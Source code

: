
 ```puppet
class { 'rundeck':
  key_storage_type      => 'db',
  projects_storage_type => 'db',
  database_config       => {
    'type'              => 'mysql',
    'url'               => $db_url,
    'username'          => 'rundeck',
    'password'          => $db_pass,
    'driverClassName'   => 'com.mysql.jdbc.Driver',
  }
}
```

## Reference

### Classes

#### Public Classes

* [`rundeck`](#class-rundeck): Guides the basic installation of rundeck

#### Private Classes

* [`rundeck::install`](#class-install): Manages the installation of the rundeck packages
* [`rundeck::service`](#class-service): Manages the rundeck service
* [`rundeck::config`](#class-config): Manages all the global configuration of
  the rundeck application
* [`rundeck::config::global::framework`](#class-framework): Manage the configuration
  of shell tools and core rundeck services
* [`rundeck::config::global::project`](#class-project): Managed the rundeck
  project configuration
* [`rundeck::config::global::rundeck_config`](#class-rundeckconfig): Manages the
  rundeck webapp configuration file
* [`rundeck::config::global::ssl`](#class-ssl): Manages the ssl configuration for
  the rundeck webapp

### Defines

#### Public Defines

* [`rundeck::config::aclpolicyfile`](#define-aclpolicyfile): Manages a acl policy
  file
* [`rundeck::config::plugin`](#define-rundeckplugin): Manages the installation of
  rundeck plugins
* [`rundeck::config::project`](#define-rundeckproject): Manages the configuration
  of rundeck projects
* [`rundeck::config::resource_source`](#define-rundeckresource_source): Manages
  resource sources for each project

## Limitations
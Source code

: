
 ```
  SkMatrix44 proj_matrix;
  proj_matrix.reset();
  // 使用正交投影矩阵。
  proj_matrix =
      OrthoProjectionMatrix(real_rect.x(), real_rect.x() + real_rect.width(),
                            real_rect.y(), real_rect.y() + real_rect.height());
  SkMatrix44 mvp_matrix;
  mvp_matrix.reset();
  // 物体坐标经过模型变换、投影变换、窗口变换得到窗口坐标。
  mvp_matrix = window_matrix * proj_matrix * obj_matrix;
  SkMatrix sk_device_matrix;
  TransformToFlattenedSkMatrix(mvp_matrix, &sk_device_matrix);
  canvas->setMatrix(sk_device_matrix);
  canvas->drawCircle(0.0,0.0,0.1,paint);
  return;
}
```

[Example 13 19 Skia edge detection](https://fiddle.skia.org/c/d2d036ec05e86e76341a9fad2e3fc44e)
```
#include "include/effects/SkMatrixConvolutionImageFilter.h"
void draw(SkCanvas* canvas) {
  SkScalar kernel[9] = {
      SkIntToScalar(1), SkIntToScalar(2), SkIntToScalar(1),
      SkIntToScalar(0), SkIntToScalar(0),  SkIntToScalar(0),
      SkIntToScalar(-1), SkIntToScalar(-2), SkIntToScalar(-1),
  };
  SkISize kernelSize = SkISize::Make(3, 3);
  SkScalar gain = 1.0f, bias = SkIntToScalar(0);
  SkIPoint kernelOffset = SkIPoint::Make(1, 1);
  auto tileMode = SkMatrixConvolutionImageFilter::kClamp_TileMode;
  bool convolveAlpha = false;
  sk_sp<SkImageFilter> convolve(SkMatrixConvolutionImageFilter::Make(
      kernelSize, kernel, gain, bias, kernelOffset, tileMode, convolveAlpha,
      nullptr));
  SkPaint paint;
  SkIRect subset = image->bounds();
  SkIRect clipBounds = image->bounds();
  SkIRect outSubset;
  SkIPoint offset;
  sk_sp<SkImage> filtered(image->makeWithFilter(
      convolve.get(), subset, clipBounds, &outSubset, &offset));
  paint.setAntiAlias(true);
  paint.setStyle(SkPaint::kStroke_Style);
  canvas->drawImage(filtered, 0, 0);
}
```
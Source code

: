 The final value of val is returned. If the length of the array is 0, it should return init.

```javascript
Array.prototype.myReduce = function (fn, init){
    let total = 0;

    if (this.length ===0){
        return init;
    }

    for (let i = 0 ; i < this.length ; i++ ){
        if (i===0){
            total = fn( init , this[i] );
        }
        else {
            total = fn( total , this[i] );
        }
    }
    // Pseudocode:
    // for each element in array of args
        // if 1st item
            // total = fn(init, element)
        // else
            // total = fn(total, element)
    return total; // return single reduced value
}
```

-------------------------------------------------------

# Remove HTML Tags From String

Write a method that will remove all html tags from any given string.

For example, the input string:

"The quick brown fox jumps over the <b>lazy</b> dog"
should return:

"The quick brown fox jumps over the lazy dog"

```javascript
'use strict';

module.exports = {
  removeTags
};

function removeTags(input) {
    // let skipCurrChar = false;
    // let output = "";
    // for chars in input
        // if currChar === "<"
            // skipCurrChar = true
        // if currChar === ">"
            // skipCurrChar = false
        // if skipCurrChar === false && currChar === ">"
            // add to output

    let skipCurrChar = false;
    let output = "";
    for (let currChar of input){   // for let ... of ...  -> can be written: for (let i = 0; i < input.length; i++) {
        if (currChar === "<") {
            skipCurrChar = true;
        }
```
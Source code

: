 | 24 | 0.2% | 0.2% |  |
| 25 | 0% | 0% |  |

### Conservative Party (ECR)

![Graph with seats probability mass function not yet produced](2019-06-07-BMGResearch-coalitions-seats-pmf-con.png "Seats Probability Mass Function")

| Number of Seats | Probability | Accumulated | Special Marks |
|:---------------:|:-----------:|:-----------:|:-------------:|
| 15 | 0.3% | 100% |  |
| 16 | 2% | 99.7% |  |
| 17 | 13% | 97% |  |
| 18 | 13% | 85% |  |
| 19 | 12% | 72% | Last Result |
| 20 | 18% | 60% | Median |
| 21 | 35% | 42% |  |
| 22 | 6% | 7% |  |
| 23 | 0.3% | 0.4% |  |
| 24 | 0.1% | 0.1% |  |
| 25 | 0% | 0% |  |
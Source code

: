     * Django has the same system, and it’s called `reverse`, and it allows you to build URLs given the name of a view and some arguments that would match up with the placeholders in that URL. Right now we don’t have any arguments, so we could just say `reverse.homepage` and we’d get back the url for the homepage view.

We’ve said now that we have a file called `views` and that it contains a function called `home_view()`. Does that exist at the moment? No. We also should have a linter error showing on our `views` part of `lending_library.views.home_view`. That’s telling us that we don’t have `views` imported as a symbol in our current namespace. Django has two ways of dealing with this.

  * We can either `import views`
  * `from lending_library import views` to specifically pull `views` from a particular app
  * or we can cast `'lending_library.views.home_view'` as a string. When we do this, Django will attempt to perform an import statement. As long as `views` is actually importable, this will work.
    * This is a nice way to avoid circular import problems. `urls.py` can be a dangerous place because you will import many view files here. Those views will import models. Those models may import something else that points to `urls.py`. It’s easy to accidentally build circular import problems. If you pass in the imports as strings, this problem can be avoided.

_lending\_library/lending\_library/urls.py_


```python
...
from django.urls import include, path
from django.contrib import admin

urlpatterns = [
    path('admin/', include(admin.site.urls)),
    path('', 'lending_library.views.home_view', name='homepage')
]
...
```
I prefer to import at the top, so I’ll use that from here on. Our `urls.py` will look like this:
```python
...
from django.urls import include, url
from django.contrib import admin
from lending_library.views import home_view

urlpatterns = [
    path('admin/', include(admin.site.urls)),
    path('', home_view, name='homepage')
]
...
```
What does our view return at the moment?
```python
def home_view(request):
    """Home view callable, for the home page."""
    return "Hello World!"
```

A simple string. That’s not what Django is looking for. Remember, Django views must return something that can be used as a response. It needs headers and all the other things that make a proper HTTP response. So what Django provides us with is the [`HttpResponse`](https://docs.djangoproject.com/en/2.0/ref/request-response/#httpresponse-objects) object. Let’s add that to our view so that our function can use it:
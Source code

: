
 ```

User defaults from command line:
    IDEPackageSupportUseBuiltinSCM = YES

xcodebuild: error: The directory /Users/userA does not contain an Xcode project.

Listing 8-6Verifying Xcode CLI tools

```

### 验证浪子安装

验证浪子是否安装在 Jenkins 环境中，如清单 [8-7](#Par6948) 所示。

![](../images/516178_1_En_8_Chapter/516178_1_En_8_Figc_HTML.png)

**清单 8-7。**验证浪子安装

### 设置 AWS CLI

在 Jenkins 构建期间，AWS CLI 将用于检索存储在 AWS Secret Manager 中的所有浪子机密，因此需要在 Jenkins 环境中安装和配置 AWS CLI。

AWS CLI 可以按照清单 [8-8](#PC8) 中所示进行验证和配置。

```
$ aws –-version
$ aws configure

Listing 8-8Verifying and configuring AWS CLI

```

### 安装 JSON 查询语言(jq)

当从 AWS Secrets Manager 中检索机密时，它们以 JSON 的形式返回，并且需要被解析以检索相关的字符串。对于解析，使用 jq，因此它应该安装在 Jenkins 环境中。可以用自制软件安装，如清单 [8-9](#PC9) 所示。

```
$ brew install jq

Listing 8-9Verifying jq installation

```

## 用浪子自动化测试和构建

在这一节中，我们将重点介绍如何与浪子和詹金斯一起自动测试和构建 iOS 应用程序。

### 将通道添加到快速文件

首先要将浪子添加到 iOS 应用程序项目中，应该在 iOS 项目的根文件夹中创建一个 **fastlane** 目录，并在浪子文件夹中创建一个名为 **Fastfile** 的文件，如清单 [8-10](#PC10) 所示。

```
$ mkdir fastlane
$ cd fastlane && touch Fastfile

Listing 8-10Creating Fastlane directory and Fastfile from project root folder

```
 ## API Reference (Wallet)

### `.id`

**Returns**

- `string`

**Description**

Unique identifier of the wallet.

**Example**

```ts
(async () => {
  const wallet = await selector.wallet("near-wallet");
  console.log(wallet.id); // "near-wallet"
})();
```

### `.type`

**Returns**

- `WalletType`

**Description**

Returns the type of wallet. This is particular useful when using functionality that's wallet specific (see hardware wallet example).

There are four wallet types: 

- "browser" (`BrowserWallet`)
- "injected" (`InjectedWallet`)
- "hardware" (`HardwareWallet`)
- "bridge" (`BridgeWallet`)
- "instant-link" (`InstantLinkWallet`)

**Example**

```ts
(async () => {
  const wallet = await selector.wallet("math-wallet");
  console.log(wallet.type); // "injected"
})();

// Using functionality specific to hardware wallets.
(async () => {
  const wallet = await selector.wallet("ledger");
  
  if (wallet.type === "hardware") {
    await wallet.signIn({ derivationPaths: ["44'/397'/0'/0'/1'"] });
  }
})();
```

______________________________

▶ **Prompt**
The required output is every line of the entries, starting at the one that contains "在这一节中，我们将重点介绍如何与浪子和詹金斯一起自动测试和构建 iOS 应用程序。" and ending at the last, copied exactly.

▶ **Response area**
在这一节中，我们将重点介绍如何与浪子和詹金斯一起自动测试和构建 iOS 应用程序。

### 将通道添加到快速文件

首先要将浪子添加到 iOS 应用程序项目中，应该在 iOS 项目的根文件夹中创建一个 **fastlane** 目录，并在浪子文件夹中创建一个名为 **Fastfile** 的文件，如清单 [8-10](#PC10) 所示。

```
$ mkdir fastlane
$ cd fastlane && touch Fastfile

Listing 8-10Creating Fastlane directory and Fastfile from project root folder

```
 ## API Reference (Wallet)

### `.id`

**Returns**

- `string`

**Description**

Unique identifier of the wallet.

**Example**

```ts
(async () => {
  const wallet = await selector.wallet("near-wallet");
  console.log(wallet.id); // "near-wallet"
})();
```

### `.type`

**Returns**

- `WalletType`

**Description**

Returns the type of wallet. This is particular useful when using functionality that's wallet specific (see hardware wallet example).

There are four wallet types: 

- "browser" (`BrowserWallet`)
- "injected" (`InjectedWallet`)
- "hardware" (`HardwareWallet`)
- "bridge" (`BridgeWallet`)
- "instant-link" (`InstantLinkWallet`)

**Example**

```ts
(async () => {
  const wallet = await selector.wallet("math-wallet");
  console.log(wallet.type); // "injected"
})();

// Using functionality specific to hardware wallets.
(async () => {
  const wallet = await selector.wallet("ledger");
  
  if (wallet.type === "hardware") {
    await wallet.signIn({ derivationPaths: ["44'/397'/0'/0'/1'"] });
  }
})();
```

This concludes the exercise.